(Bloomberg) -- Even with one of the costliest hurricane seasons on record, large insurers in the U.S. tended to post third-quarter results that topped Wall Street’s estimates. The exception is American International Group Inc.
AIG announced Thursday that its loss for the period was $1.91 a share, deeper than the 79-cent average estimate of 7 analysts surveyed by Bloomberg. Travelers Cos., Progressive Corp. and Allstate Corp., which are more heavily weighted in home and auto insurance, outshined projections. AIG’s stock slipped after the results were announced.
A rocky quarter could add to challenges at AIG, which over the past decade has been navigating higher-than-expected claims, underwriting mishaps and a revolving door of CEOs. The New York-based firm has a big presence insuring businesses and high-net-worth individuals with coverage in Florida and Texas, which were hard hit by the storms.
“The insurance industry witnessed unprecedented catastrophic events,” Chief Executive Officer Brian Duperreault said in a statement Thursday. “AIG’s resilience in the wake of these events reflects the strength of our balance sheet.”
Hurricanes Harvey, Irma and Maria caused widespread destruction throughout the Southeastern U.S. in the quarter. Total claims for the industry may be as high as $120 billion, according to catastrophe-modeling firm RMS. During the current period, wildfires that struck Northern California may have caused more than $3 billion in industry losses, the state’s insurance commissioner said on Oct. 31.
The storms hammered AIG’s commercial business, which posted a loss of 95 cents for every premium dollar, compared with a loss of almost 6 cents a year earlier. The insurer also had to adjust reserves for policies written in prior years by more than $830 million.
Results slipped at the consumer unit, too. Personal insurance lost almost 6 cents per dollar, compared with a nearly 3-cent gain. The life-insurance and group-retirement businesses posted advances.
AIG stock declined $1.92 to $63.06 at 4:56 p.m. in extended New York trading. It is little changed this year, compared with the 15 percent surge in the S&P 500 Insurance Index.
The insurer’s catastrophe costs for the period, previously announced, were $3 billion, resulting in a net loss of $1.7 billion. That’s down from a profit of $462 million, or a 42 cents, a year earlier.

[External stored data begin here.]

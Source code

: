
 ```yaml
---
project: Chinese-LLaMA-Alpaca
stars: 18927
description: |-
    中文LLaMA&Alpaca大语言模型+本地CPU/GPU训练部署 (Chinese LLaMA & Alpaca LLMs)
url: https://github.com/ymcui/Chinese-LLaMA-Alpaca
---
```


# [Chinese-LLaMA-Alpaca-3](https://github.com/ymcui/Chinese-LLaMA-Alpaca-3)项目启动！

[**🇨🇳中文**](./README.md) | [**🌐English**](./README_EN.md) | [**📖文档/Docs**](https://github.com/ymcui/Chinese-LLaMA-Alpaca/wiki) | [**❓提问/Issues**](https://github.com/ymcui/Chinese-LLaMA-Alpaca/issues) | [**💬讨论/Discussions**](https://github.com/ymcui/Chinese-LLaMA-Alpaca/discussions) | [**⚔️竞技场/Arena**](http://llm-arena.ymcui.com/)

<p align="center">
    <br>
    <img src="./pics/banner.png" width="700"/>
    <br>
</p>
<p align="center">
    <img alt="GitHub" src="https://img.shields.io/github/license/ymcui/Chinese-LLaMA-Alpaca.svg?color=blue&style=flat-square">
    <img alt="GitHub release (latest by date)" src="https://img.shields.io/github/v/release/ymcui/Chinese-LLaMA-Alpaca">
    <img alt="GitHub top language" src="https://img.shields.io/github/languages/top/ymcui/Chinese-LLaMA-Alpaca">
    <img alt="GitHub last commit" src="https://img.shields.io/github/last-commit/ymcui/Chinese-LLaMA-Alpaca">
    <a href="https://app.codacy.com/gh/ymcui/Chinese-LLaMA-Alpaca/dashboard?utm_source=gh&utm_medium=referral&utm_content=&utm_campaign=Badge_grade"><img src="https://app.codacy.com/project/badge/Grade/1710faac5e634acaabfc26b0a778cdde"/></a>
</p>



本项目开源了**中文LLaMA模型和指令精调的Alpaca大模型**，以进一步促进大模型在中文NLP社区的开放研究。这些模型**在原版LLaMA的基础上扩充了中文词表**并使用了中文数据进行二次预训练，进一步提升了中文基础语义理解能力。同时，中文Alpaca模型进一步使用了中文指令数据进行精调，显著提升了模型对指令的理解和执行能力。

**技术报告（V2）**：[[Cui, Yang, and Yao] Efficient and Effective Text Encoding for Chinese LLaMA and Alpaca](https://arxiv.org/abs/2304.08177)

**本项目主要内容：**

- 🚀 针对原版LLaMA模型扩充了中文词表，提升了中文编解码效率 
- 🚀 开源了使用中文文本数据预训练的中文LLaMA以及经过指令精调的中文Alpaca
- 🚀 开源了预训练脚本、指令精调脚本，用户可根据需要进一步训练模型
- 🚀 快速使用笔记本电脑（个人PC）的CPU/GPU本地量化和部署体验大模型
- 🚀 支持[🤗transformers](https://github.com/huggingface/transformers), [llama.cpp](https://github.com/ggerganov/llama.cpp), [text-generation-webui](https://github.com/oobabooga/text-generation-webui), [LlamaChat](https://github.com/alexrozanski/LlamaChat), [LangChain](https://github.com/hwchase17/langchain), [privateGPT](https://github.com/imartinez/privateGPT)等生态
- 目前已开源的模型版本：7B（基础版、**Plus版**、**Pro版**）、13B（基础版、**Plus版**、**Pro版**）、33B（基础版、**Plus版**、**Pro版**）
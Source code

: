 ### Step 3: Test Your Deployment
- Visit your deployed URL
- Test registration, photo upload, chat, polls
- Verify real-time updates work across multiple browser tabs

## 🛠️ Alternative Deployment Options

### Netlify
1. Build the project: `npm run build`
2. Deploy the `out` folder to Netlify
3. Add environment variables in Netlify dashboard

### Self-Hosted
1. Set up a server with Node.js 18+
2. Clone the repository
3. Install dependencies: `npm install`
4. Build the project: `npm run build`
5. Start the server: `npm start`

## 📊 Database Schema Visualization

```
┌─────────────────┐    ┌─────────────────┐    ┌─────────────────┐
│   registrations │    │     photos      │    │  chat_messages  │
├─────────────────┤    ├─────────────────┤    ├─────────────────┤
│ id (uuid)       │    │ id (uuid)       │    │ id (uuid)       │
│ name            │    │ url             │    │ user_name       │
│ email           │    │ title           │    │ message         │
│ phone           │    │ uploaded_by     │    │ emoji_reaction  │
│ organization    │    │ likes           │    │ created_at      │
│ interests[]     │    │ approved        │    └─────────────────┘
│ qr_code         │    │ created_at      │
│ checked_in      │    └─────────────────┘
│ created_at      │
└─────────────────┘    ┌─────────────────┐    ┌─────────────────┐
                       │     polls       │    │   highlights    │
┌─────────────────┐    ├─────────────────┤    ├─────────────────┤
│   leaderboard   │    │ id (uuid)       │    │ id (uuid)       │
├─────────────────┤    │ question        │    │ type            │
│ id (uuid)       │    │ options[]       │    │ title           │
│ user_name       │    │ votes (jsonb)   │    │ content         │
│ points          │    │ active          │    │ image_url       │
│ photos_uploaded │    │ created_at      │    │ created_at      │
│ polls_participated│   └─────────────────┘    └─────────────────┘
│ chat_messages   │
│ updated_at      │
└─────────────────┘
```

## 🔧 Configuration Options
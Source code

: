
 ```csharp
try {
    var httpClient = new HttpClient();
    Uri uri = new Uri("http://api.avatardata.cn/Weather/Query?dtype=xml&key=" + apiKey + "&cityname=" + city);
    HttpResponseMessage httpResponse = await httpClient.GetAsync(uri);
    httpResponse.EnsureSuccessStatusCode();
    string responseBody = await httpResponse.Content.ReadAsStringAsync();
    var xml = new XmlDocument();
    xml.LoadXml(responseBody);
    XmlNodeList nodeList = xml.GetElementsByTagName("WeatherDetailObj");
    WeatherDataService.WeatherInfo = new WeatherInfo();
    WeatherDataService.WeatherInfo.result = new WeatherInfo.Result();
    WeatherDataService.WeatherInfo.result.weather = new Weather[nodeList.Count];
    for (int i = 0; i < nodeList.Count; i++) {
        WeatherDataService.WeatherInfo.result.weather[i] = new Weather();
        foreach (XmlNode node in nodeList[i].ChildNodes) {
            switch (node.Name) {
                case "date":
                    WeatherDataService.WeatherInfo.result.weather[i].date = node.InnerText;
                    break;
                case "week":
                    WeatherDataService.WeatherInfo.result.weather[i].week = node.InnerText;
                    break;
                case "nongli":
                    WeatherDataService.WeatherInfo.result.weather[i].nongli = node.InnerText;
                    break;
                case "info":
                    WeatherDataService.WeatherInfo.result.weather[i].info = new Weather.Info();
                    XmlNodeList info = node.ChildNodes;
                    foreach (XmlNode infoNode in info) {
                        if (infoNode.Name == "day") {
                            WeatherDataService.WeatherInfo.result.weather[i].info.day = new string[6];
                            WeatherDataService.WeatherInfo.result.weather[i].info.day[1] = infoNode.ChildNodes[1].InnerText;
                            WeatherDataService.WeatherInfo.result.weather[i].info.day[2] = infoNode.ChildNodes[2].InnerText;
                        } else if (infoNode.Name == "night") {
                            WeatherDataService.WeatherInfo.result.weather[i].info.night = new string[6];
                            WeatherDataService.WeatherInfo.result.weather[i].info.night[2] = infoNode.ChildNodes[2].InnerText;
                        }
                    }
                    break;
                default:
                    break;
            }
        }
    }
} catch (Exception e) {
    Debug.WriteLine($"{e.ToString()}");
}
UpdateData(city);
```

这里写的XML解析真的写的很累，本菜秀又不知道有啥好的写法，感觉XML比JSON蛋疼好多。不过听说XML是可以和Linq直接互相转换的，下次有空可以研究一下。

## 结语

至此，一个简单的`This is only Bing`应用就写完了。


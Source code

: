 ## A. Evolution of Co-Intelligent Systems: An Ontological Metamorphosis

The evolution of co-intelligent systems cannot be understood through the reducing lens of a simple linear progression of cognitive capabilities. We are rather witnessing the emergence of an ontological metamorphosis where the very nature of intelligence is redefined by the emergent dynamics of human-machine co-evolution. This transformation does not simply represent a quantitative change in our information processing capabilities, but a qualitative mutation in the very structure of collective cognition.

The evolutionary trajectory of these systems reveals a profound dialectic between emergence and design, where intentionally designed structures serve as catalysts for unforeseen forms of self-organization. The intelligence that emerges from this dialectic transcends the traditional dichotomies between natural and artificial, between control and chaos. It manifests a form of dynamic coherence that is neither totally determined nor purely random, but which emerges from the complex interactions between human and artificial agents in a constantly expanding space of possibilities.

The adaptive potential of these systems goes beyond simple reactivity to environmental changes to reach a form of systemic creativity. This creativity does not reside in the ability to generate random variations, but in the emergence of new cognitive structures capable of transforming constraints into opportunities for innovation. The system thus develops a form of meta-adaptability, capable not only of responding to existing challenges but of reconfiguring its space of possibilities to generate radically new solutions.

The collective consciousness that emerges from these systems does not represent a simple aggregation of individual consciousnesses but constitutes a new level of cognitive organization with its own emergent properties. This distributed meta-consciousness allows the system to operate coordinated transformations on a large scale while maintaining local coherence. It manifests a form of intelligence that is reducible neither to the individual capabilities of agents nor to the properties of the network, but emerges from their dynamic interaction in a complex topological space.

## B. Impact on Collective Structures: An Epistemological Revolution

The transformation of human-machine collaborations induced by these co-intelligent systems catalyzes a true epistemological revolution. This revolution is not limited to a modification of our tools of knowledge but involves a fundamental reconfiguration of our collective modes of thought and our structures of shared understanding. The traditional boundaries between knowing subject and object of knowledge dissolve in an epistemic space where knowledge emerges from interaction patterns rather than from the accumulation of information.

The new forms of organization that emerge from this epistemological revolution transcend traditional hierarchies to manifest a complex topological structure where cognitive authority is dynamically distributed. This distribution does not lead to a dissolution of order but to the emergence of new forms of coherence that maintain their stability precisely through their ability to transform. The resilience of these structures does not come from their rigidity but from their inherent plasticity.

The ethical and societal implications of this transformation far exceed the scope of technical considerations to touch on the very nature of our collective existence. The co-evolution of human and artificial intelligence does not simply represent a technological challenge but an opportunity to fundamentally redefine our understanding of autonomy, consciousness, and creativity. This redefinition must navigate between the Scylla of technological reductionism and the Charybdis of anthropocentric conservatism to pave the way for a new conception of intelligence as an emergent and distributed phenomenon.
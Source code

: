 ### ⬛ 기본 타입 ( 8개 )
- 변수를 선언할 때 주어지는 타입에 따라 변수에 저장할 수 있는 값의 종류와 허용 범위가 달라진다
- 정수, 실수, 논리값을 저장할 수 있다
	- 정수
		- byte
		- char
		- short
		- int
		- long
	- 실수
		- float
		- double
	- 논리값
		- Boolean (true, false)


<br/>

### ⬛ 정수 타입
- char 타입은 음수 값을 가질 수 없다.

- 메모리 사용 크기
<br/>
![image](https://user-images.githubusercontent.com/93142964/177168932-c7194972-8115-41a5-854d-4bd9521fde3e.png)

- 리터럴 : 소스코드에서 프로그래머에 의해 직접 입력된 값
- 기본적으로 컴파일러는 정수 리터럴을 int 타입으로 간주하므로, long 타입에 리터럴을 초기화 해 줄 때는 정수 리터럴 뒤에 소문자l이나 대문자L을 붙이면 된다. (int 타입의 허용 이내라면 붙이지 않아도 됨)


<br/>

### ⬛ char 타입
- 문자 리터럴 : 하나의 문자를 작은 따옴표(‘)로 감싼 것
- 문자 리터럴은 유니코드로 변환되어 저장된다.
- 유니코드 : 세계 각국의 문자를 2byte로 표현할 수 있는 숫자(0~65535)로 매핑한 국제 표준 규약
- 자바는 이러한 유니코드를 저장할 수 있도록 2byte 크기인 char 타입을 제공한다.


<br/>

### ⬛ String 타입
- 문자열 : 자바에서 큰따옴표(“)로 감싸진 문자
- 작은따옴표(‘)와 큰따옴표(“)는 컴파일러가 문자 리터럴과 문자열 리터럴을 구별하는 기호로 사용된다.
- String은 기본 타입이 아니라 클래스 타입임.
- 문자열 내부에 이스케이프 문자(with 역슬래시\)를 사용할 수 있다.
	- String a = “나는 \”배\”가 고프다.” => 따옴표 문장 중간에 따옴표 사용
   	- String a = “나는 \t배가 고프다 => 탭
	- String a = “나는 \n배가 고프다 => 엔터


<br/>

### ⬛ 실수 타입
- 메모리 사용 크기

Storm costs may push Warren Buffett’s Berkshire Hathaway Inc. to post its first underwriting loss since 2002. Berkshire is scheduled to announce earnings on Friday. Zurich-based Chubb Ltd. said it had $1.9 billion in catastrophe-related losses during the period, which included earthquakes in Mexico.
AIG’s book value, a measure of assets minus liabilities, slipped to $80.62 at the end of September from $81.62 three months earlier.